Catastrophes naturelles, crises économiques, risques sociaux : assurer face à l’urgence
Les secousses géopolitiques récentes n’ont pas effacé les enjeux sociétaux, mais en ont redéfini les priorités. Entre les revirements de l’UE sur le reporting environnemental et l’urgence déclarée par plusieurs États face à la fragilité des systèmes de pension par répartition, les lignes bougent.
Florian Adedj, EY Luxembourg Senior Manager, Risk Consulting
Brice Bultot, EY Luxembourg Partner, Insurance Leader
La Banque Centrale Européenne (BCE) et l’autorité européenne des assurances et des pensions professionnelles (EIOPA) s’activent sur la question du climat.
Entre 1981 et 2023, les catastrophes naturelles ont engendré près de 900 milliards d’euros de pertes économiques dans l’UE, dont seulement 25 % étaient assurées. En 2024, l’EIOPA et la BCE passent à l’action pour combler ce déficit de couverture en lançant un cadre européen structuré autour de deux piliers :
- le schéma de réassurance public-privé : fondé sur une mutualisation volontaire entre (ré)assureurs et États membres, il vise à partager les risques extrêmes à l’échelle européenne, renforcer l’accès aux données climatiques et améliorer la diversification, rendant ainsi certains risques à nouveau assurables ;
- le fonds public post-catastrophe : adossé aux politiques nationales de prévention, il conditionne son accès à la mise en œuvre de mesures concrètes d’adaptation. Il ambitionne de mieux répartir les responsabilités financières, tout en encourageant l’investissement dans la résilience.
Faut-il fuir des segments devenus trop risqués ou saisir l’opportunité d’un marché structuré à l’échelle de l’UE ? Plus qu’un débat technique, c’est une reconfiguration profonde du marché du risque climatique qui se profile.
Les systèmes de pension et les assureurs
Le défi de financements des systèmes de pension se présente à l’échelle nationale, selon les priorités de chaque gouvernement. Au Luxembourg, le constat est clair : dès 2027, les cotisations collectées seront inférieures aux indemnisation annuelles. Il s’agit d’une problématique largement partagée au sein de l’UE, problématique qui n’est qu’une des composantes du déficit global de couverture.
Depuis 2024, les plans de pension sont soumis à des tests de résistance plus stricts, en raison du retournement de la courbe des taux d’intérêt, qui a fait chuter la valeur des obligations. Cette instabilité s’est accentuée en raison des décisions politiques récentes qui ont accru les tensions économiques mondiales. À cela s’ajoute une pression démographique croissante, source d’inquiétude pour les travailleurs qui cherchent de plus en plus à sécuriser leur avenir.
Cette prise de conscience croissante se révèle notamment auprès des assurances de groupe, où l’on observe une bascule des régimes en prestations définies vers ceux en contributions définies. Les engagements inscrits au bilan des entreprises constituent, dans ce contexte, une véritable opportunité pour les assureurs positionnés sur le marché du transfert de risques.

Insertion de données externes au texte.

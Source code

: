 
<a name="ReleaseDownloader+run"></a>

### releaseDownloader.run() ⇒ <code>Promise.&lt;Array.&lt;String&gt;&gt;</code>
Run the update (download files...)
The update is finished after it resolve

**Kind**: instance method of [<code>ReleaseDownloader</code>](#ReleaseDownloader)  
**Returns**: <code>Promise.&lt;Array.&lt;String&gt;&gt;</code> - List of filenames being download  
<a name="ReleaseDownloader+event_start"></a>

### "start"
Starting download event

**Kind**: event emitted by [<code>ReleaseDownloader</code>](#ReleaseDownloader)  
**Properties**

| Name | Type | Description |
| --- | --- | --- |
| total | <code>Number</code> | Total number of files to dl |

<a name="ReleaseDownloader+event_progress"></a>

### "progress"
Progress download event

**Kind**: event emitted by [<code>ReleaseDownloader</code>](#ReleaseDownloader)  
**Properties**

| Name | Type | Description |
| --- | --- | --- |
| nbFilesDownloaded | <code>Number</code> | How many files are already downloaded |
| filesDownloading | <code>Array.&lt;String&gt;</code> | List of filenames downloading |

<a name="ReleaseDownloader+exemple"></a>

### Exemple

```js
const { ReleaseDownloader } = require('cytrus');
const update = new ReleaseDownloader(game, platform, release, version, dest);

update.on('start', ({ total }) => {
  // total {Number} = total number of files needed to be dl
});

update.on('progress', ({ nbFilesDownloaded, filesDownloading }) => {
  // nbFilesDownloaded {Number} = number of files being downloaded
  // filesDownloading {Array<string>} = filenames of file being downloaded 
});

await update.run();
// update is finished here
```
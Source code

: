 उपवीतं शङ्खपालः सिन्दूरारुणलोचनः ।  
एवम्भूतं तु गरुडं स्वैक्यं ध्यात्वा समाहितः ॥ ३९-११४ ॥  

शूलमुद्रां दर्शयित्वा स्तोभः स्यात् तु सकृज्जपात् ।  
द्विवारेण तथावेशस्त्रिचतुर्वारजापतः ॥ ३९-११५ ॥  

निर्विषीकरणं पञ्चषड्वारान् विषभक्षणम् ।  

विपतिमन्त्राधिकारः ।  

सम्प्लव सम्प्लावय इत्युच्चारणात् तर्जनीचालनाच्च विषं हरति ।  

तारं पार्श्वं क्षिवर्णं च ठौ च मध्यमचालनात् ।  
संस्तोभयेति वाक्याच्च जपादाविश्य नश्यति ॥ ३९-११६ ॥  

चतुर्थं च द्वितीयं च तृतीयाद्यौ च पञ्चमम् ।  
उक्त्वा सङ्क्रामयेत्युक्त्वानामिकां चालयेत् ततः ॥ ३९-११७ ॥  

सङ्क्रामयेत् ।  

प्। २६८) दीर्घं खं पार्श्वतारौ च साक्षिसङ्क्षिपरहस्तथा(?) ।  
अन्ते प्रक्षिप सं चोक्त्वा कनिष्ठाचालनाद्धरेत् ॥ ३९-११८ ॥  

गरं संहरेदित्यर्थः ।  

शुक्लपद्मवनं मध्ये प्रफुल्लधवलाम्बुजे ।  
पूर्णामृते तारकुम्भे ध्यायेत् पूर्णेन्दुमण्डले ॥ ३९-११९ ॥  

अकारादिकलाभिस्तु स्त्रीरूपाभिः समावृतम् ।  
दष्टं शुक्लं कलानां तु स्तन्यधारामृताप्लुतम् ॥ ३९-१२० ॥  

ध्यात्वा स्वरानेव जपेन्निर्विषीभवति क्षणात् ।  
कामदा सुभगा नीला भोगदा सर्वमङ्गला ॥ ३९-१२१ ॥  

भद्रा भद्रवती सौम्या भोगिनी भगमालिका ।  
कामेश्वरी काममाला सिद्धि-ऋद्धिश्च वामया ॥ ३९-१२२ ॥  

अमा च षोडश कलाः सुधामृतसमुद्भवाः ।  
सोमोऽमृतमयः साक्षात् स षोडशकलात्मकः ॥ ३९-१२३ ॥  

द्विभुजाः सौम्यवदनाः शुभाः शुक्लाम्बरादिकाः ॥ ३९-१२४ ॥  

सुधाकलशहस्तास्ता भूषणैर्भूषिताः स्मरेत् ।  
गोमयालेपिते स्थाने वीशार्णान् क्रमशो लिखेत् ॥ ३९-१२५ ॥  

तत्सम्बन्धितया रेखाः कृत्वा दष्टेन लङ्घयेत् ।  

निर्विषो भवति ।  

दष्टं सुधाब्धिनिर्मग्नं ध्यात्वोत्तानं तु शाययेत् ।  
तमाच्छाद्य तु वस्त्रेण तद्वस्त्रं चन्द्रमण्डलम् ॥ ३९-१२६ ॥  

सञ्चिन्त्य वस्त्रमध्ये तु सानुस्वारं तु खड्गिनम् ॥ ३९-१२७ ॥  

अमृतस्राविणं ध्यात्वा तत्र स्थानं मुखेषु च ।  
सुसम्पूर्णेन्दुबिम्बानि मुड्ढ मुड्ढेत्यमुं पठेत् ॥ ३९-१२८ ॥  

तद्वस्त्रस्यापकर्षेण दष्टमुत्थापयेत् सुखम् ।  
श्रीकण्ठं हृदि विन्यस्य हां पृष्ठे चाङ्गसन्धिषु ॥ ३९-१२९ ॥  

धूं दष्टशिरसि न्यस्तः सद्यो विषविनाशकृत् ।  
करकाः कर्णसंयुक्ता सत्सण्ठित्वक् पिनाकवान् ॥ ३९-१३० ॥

Au-delà de la simple réduction des contraintes financières, le facteur comportement des consommateurs traduit un réel changement à ne pas négliger. Dans une économie traditionnelle, les Millennials représentent désormais plus de la moitié de la population active. Cette génération recherche des solutions axées sur le bien-être, en phase avec des modes de vie complexes, souvent marqués par la nécessité de prendre soin à la fois de jeunes enfants et de parents âgés. Pour y répondre, les principaux acteurs de l’assurance collective seront probablement les premiers à adopter l’IA générative, afin de proposer des expériences plus personnalisées, flexibles et adaptées à la diversité croissante de la population active.
Les mesures prises par les pouvoirs publics devront ouvrir la voie à une solution. Si les gains à court terme en matière de risques climatiques et de pensions sont évidents, les déficits de couverture liés aux grands risques (Protection Gaps) demeurent des défis majeurs pour l’avenir de nos sociétés.